[Saved entries]
#####

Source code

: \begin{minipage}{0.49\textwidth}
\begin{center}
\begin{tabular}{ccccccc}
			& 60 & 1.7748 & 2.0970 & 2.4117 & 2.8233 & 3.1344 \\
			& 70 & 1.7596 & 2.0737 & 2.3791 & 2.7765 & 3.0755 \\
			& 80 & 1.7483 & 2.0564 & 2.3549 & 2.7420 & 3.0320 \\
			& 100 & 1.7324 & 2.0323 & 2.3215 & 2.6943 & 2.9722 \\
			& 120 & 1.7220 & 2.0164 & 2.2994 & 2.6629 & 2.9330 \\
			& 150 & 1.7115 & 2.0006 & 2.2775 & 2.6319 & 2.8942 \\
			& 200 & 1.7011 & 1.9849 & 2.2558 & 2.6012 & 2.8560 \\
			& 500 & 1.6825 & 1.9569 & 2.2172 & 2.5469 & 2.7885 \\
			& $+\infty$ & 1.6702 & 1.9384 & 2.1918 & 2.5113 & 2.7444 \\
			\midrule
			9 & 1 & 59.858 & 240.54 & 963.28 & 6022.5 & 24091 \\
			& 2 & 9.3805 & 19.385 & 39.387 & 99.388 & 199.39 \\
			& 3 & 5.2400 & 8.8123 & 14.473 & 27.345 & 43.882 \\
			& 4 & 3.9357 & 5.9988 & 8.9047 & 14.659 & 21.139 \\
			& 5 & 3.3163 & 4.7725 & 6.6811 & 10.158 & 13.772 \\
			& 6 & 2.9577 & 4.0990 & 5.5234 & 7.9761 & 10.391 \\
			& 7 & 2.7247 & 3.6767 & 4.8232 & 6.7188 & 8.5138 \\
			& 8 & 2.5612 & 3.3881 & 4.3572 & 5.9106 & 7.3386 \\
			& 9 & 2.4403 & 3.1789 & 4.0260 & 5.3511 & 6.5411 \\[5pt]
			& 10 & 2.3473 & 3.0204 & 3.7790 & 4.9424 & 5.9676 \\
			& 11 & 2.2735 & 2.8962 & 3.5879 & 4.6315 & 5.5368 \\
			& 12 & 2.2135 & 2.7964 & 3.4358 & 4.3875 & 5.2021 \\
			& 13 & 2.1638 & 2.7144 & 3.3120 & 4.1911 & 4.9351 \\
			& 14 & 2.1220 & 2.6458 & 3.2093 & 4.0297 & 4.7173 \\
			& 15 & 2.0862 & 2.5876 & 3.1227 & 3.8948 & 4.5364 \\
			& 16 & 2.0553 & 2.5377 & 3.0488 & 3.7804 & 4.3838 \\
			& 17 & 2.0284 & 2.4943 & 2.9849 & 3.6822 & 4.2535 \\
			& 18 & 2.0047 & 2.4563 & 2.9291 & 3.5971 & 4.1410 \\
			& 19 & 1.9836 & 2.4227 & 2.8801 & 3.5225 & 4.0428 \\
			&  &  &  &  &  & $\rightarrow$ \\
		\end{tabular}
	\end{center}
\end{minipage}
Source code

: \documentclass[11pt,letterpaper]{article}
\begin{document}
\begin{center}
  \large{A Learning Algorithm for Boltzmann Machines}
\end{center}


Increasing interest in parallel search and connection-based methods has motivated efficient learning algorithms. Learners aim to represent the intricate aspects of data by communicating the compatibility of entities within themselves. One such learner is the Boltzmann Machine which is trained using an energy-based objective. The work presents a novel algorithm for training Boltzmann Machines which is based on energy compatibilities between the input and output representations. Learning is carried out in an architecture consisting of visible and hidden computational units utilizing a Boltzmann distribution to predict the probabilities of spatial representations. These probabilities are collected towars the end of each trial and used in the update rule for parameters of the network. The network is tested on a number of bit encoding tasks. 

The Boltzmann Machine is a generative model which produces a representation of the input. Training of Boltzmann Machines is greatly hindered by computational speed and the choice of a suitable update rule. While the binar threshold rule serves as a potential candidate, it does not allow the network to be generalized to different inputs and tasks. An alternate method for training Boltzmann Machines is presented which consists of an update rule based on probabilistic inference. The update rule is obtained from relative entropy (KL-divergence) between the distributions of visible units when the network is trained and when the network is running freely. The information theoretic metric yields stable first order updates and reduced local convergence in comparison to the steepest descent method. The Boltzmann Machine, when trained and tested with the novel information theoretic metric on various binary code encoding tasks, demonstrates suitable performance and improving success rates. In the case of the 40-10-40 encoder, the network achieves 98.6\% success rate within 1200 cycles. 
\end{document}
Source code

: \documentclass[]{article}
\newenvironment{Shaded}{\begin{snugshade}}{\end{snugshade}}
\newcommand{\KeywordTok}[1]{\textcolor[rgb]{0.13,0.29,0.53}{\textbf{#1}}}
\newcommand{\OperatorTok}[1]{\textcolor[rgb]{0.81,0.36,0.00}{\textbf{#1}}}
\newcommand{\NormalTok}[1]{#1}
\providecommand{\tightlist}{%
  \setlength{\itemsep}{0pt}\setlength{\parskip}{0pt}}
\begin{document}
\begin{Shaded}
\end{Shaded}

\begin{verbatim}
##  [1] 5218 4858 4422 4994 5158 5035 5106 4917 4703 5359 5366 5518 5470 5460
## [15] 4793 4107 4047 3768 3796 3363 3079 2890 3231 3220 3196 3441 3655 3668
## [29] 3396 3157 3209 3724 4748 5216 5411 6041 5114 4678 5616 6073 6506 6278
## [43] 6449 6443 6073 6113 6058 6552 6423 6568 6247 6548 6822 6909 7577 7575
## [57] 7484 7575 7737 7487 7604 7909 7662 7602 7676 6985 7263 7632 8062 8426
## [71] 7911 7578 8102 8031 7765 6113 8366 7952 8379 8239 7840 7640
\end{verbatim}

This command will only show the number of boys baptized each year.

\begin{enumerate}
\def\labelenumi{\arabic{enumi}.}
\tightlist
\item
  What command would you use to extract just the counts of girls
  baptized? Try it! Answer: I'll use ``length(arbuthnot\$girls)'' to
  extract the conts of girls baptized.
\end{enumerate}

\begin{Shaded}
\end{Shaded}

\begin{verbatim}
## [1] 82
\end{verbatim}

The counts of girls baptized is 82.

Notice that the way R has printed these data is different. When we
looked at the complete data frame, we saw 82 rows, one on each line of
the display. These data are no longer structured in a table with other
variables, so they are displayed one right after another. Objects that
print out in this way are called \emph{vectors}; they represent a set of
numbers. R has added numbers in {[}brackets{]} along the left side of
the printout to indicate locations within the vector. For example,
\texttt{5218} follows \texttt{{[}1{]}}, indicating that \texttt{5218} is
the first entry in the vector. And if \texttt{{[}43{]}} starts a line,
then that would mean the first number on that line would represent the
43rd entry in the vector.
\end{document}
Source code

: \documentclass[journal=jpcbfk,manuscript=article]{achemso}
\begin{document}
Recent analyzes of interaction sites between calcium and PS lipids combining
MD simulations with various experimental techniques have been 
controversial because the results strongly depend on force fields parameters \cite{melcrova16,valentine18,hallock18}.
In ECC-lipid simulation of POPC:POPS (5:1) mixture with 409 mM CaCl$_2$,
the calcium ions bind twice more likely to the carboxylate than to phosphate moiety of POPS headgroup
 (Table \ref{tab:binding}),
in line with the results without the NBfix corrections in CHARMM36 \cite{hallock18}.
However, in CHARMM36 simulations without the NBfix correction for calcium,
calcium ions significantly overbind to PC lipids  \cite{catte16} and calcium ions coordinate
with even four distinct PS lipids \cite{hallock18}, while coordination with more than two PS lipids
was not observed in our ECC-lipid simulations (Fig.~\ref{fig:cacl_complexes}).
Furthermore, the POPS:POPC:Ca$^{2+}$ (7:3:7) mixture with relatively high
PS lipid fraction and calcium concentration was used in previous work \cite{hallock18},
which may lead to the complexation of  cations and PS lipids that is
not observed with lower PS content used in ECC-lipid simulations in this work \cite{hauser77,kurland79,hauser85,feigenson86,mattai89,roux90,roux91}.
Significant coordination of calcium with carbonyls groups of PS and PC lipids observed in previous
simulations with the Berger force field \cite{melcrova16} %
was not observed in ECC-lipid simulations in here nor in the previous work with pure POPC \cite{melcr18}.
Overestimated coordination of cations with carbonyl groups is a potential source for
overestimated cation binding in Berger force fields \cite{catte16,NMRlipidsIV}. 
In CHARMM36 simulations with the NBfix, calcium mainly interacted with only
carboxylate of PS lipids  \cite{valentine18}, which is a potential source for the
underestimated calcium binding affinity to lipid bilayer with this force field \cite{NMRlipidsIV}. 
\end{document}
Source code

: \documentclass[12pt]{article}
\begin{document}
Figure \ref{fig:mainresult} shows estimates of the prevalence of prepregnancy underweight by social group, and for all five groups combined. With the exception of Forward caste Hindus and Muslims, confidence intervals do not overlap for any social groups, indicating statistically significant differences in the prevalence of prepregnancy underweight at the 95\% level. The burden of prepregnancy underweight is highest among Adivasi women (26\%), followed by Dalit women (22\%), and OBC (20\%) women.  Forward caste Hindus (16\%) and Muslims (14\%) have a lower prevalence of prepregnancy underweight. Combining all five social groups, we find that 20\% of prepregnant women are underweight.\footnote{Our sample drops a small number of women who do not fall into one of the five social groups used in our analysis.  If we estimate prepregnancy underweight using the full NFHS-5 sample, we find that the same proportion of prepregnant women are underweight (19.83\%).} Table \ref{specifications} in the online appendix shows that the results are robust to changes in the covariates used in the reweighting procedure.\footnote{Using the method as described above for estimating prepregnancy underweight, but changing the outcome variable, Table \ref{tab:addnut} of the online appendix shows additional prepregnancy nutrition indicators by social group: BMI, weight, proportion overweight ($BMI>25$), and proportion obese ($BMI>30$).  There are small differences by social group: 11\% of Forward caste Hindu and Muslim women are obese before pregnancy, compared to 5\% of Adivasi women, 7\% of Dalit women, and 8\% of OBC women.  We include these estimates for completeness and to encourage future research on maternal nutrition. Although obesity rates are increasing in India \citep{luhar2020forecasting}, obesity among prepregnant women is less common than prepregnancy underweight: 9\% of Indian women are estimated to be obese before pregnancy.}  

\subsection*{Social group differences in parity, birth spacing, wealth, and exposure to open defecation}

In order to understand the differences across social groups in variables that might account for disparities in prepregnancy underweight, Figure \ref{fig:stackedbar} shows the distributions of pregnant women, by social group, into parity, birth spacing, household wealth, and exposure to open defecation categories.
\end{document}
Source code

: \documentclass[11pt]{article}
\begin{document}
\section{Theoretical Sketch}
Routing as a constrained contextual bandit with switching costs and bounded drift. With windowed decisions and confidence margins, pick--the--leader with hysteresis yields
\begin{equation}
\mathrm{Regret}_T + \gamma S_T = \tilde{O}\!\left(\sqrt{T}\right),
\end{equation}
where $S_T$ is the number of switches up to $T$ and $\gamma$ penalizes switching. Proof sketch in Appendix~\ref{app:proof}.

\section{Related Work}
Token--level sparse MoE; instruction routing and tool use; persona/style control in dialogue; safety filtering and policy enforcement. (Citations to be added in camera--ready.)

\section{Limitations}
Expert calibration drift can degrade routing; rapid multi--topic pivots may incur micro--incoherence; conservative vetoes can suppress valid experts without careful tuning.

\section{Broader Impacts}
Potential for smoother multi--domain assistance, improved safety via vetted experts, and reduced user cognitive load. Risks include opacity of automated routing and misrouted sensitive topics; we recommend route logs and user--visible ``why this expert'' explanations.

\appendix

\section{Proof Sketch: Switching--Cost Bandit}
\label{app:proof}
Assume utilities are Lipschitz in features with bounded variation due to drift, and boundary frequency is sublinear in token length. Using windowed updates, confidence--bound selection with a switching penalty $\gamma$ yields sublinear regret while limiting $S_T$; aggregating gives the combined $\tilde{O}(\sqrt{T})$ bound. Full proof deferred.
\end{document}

#####

**Work request**
Out of the records, collect only those lines that contain the string "extract".

**Reply**
  What command would you use to extract just the counts of girls
  extract the conts of girls baptized.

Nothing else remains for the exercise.